Transcribe each line of the material exactly as it stands.

─── Dataset extract ───

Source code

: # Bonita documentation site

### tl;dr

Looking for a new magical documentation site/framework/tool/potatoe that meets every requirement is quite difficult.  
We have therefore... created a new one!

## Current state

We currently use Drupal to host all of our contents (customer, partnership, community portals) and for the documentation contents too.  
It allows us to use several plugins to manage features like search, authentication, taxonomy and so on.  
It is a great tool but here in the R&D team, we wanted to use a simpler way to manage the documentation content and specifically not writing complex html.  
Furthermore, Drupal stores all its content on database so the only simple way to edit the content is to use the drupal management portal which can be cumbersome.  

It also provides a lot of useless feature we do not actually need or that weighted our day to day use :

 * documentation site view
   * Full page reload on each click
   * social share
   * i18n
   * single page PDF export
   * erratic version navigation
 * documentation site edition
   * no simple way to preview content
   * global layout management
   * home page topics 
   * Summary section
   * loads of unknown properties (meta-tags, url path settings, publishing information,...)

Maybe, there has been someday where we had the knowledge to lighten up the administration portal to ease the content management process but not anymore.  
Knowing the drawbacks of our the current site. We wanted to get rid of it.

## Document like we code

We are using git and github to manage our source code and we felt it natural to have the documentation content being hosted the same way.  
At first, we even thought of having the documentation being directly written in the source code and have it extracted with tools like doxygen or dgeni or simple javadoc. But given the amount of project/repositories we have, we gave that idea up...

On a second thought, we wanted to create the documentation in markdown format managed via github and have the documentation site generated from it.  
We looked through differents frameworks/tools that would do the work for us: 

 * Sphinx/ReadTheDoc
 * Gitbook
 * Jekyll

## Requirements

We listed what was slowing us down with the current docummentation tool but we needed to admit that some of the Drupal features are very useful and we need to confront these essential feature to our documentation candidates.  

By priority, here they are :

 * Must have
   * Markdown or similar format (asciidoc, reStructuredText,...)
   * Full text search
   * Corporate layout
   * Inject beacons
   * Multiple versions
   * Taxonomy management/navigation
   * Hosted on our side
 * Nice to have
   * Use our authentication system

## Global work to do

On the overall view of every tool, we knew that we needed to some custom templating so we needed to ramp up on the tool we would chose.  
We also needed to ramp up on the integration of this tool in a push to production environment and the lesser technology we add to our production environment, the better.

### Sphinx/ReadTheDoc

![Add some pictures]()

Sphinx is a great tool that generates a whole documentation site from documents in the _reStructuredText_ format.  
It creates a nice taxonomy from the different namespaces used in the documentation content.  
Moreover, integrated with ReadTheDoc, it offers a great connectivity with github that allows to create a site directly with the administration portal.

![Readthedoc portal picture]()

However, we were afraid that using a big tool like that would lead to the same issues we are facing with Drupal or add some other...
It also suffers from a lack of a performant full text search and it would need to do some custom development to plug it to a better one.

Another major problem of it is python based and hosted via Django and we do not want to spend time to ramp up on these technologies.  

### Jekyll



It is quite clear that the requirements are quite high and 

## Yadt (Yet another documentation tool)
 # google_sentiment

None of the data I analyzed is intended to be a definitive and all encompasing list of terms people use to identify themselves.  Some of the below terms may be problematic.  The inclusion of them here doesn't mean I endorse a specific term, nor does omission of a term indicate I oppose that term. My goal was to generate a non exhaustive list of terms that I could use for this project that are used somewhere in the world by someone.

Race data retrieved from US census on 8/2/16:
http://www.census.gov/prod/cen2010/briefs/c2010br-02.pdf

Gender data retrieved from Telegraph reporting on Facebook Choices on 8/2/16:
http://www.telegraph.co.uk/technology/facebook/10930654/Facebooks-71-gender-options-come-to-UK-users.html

───

** Answer to this exercise **
Source code

: # Bonita documentation site

### tl;dr

Looking for a new magical documentation site/framework/tool/potatoe that meets every requirement is quite difficult.  
We have therefore... created a new one!

## Current state

We currently use Drupal to host all of our contents (customer, partnership, community portals) and for the documentation contents too.  
It allows us to use several plugins to manage features like search, authentication, taxonomy and so on.  
It is a great tool but here in the R&D team, we wanted to use a simpler way to manage the documentation content and specifically not writing complex html.  
Furthermore, Drupal stores all its content on database so the only simple way to edit the content is to use the drupal management portal which can be cumbersome.  

It also provides a lot of useless feature we do not actually need or that weighted our day to day use :

 * documentation site view
   * Full page reload on each click
   * social share
   * i18n
   * single page PDF export
   * erratic version navigation
 * documentation site edition
   * no simple way to preview content
   * global layout management
   * home page topics 
   * Summary section
   * loads of unknown properties (meta-tags, url path settings, publishing information,...)

Maybe, there has been someday where we had the knowledge to lighten up the administration portal to ease the content management process but not anymore.  
Knowing the drawbacks of our the current site. We wanted to get rid of it.

## Document like we code

We are using git and github to manage our source code and we felt it natural to have the documentation content being hosted the same way.  
At first, we even thought of having the documentation being directly written in the source code and have it extracted with tools like doxygen or dgeni or simple javadoc. But given the amount of project/repositories we have, we gave that idea up...

On a second thought, we wanted to create the documentation in markdown format managed via github and have the documentation site generated from it.  
We looked through differents frameworks/tools that would do the work for us: 

 * Sphinx/ReadTheDoc
 * Gitbook
 * Jekyll

## Requirements

We listed what was slowing us down with the current docummentation tool but we needed to admit that some of the Drupal features are very useful and we need to confront these essential feature to our documentation candidates.  

By priority, here they are :

 * Must have
   * Markdown or similar format (asciidoc, reStructuredText,...)
   * Full text search
   * Corporate layout
   * Inject beacons
   * Multiple versions
   * Taxonomy management/navigation
   * Hosted on our side
 * Nice to have
   * Use our authentication system

## Global work to do

On the overall view of every tool, we knew that we needed to some custom templating so we needed to ramp up on the tool we would chose.  
We also needed to ramp up on the integration of this tool in a push to production environment and the lesser technology we add to our production environment, the better.

### Sphinx/ReadTheDoc

![Add some pictures]()

Sphinx is a great tool that generates a whole documentation site from documents in the _reStructuredText_ format.  
It creates a nice taxonomy from the different namespaces used in the documentation content.  
Moreover, integrated with ReadTheDoc, it offers a great connectivity with github that allows to create a site directly with the administration portal.

![Readthedoc portal picture]()

However, we were afraid that using a big tool like that would lead to the same issues we are facing with Drupal or add some other...
It also suffers from a lack of a performant full text search and it would need to do some custom development to plug it to a better one.

Another major problem of it is python based and hosted via Django and we do not want to spend time to ramp up on these technologies.  

### Jekyll



It is quite clear that the requirements are quite high and 

## Yadt (Yet another documentation tool)
 # google_sentiment

None of the data I analyzed is intended to be a definitive and all encompasing list of terms people use to identify themselves.  Some of the below terms may be problematic.  The inclusion of them here doesn't mean I endorse a specific term, nor does omission of a term indicate I oppose that term. My goal was to generate a non exhaustive list of terms that I could use for this project that are used somewhere in the world by someone.

Race data retrieved from US census on 8/2/16:
http://www.census.gov/prod/cen2010/briefs/c2010br-02.pdf

Gender data retrieved from Telegraph reporting on Facebook Choices on 8/2/16:
http://www.telegraph.co.uk/technology/facebook/10930654/Facebooks-71-gender-options-come-to-UK-users.html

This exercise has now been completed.